After years of generous spending, Radboud University is once again facing major cuts. How are the faculties dealing with this? At the Science Faculty, it is five to midnight. Due to rising costs, inflation, and wage and rent increases, the Faculty does not know whether it will be able to meet the set austerity targets by 2027. And that is without the additional cuts announced by the Schoof administration.

The straw that broke the camel’s back. That is how Dean Sijbrand de Jong of the Faculty of Science refers to the Schoof administration’s announced cuts to higher education. The Faculty has long been struggling financially due to rising costs and wages as a result of inflation.

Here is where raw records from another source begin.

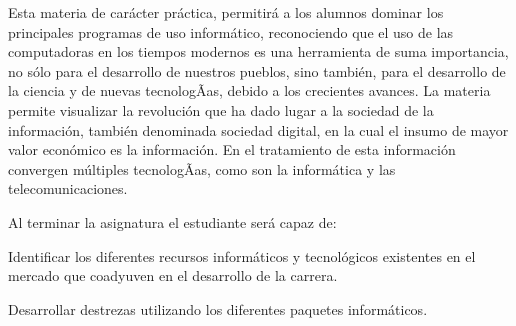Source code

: \begin{syllabus}


\begin{justification}
Esta materia de carácter práctica, permitirá a los alumnos dominar los principales programas de uso informático, reconociendo que el uso de las computadoras en los tiempos modernos es una herramienta de suma importancia, no sólo para el desarrollo de nuestros pueblos, sino también, para el desarrollo de la ciencia y de nuevas tecnologÃ­as, debido a los crecientes avances. La materia permite visualizar la revolución que ha dado lugar a la sociedad de la información, también denominada sociedad digital, en la cual el insumo de mayor valor económico es la información. En el tratamiento de esta información convergen múltiples tecnologÃ­as, como son la informática y las telecomunicaciones. 
\end{justification}

\begin{goals}
Al terminar la asignatura el estudiante será capaz de:

\item Identificar los diferentes recursos informáticos y tecnológicos existentes en el mercado que coadyuven en el desarrollo de la carrera.
\item Desarrollar destrezas utilizando los diferentes paquetes informáticos.
\end{goals}

\begin{outcomes}
\end{outcomes}


\end{syllabus}
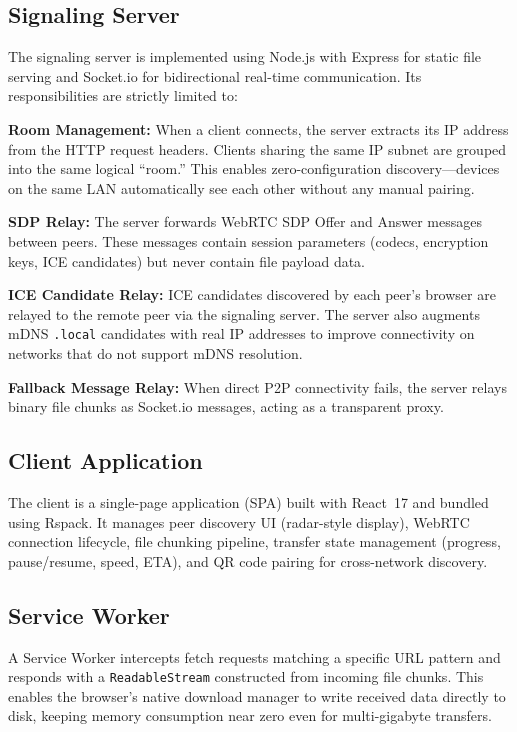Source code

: \documentclass[conference]{IEEEtran}
\begin{document}
\subsection{Signaling Server}
The signaling server is implemented using Node.js with Express for static file serving and Socket.io for bidirectional real-time communication. Its responsibilities are strictly limited to:

\textbf{Room Management:} When a client connects, the server extracts its IP address from the HTTP request headers. Clients sharing the same IP subnet are grouped into the same logical ``room.'' This enables zero-configuration discovery---devices on the same LAN automatically see each other without any manual pairing.

\textbf{SDP Relay:} The server forwards WebRTC SDP Offer and Answer messages between peers. These messages contain session parameters (codecs, encryption keys, ICE candidates) but never contain file payload data.

\textbf{ICE Candidate Relay:} ICE candidates discovered by each peer's browser are relayed to the remote peer via the signaling server. The server also augments mDNS \texttt{.local} candidates with real IP addresses to improve connectivity on networks that do not support mDNS resolution.

\textbf{Fallback Message Relay:} When direct P2P connectivity fails, the server relays binary file chunks as Socket.io messages, acting as a transparent proxy.

\subsection{Client Application}
The client is a single-page application (SPA) built with React~17 and bundled using Rspack. It manages peer discovery UI (radar-style display), WebRTC connection lifecycle, file chunking pipeline, transfer state management (progress, pause/resume, speed, ETA), and QR code pairing for cross-network discovery.

\subsection{Service Worker}
A Service Worker intercepts fetch requests matching a specific URL pattern and responds with a \texttt{ReadableStream} constructed from incoming file chunks. This enables the browser's native download manager to write received data directly to disk, keeping memory consumption near zero even for multi-gigabyte transfers.
\end{document}
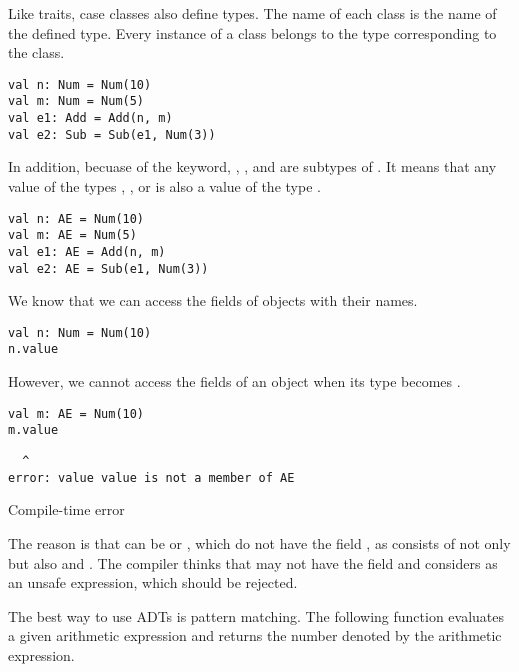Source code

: Like traits, case classes also define types. The name of each class is the name
of the defined type. Every instance of a class belongs to the type corresponding
to the class.

\begin{verbatim}
val n: Num = Num(10)
val m: Num = Num(5)
val e1: Add = Add(n, m)
val e2: Sub = Sub(e1, Num(3))
\end{verbatim}

In addition, becuase of the  keyword, , , and
 are subtypes of . It means that any value of the types
, , or  is also a value of the type .

\begin{verbatim}
val n: AE = Num(10)
val m: AE = Num(5)
val e1: AE = Add(n, m)
val e2: AE = Sub(e1, Num(3))
\end{verbatim}

We know that we can access the fields of objects with their names.

\begin{verbatim}
val n: Num = Num(10)
n.value
\end{verbatim}

However, we cannot access the fields of an object when its type becomes .

\begin{verbatim}
val m: AE = Num(10)
m.value
\end{verbatim}
\vspace{-1em}
\begin{mdframed}[hidealllines=true,backgroundcolor=red!10,innerleftmargin=3pt,innerrightmargin=3pt,leftmargin=-3pt,rightmargin=-3pt]
\begin{verbatim}
  ^
error: value value is not a member of AE
\end{verbatim}
\vspace{-2em}
\begin{flushright}
\scriptsize\textsf{Compile-time error}
\end{flushright}
\end{mdframed}

The reason is that  can be  or , which do not have
the field , as  consists of not only  but also
 and . The compiler thinks that  may not have the
field  and considers  as an unsafe expression, which
should be rejected.

The best way to use ADTs is pattern matching. The following function evaluates a
given arithmetic expression and returns the number denoted by the arithmetic
expression.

Moreover, says Administrative Director Karen de Bruijn, the Faculty is facing a deficit for the second year in a row due to disappointing student numbers. ‘For this and next year’s budget, this represents a cut of 3.5 million euros.’ With the additional austerity measures announced by the government, the Faculty is facing a big problem, said Dean Sijbrand de Jong.

Million deficit

The task given to all faculties by the Executive Board to have a ‘neutral budget’, i.e. no longer make a loss, by 2027 is unachievable for the Faculty of Science at the moment, says Administrative Director Karen de Bruijn. ‘For the coming year, we will continue to follow the budget, but we can no longer do so the following year,’ she explains.

The Faculty is facing a deficit of millions. How many millions, the Dean and Administrative Director would not say. Although the budget has been submitted to the Executive Board, the Faculty Board wants to have it approved by the Executive Board and the Supervisory Board before it is made public.

But based on what the Dean and Administrative Director are saying, the situation is dire. ‘If we continue like this, we will for sure need help from some emergency fund,’ says De Jong.

He previously referred to the Faculty as a ‘Very Hungry Caterpillar’ when it came to research applications. How is it that a faculty that is so successful in bringing in money ends up having a financial deficit?

Compensation not adjusted

There are several reasons for this. Compared to other faculties, the Faculty of Science finances a relatively high number of its staff with funds from the secondary or tertiary funding stream, De Bruijn explains. In total, this concerns more than one in three employees. These employees are paid according to the university CLA, but the recent salary increases of 10% last year and 4% this year, respectively, have to be partly paid out of the Faculty’s own pocket. ‘The compensation we get for this is not adjusted at the same rate,’ says De Bruijn.

Photo and image editing: Johannes Fiebig

‘Indirect costs – think of office and lab space, ICT costs, and administration – are not covered for projects from secondary and tertiary funding streams (grants from research funders like NWO, KNAW and the EU and private foundations respectively, eds.),’ says De Jong. ‘We have to pay the great majority of all these costs from the primary funding stream (government funding, eds.), but these funds are not adjusted accordingly. So eventually, the money runs out. And that is where we are right now. Or actually slightly past it.’

And then you still have all the other costs. With all its laboratories and research, the Faculty is an energy-intensive operation. And raw materials like helium and commonly used materials like aluminium have become more expensive in recent years.

The adjustment in the reference estimates is also to the disadvantage of the Faculty of Science, explains De Jong. ‘Because to be clear, our student numbers are not dropping. We have about 100 more students at the Faculty this year. And that while we do get less money.’

Fewer PhD candidates

To cover the costs, the Faculty already decided to hire fewer new people in recent years. As a result, the Faculty expects to have approximately 80 fewer PhD candidates in the coming years. An immediate vacancy freeze was also imposed recently. Conversions from temporary to permanent contracts are still being made, but in principle no new vacancies are being published. ‘That is painful because it leads to us missing out on talented researchers,’ says De Jong.

The dire financial situation has also forced the Faculty to backtrack on some promises. Newly recruited researchers who had been promised certain things, such as a few PhD candidates to support them or set up a new research lab – so-called start-up packages – are now left hanging. ‘That is not good practice,’ De Jong admits ruefully. ‘But if we don’t do it, we will be facing much bigger problems.’

‘We are missing out on talented researchers’

The hiring of external parties at the Huygens Building will also be curbed, and lunches will have to be handled more ‘frugally’ in future. Other measures, such as no longer hiring student assistants or phasing out leave dams, are not yet required at present.

Incidentally, it is not yet known whether the cuts will be distributed proportionally among the various institutes within the Faculty; that is still being discussed internally.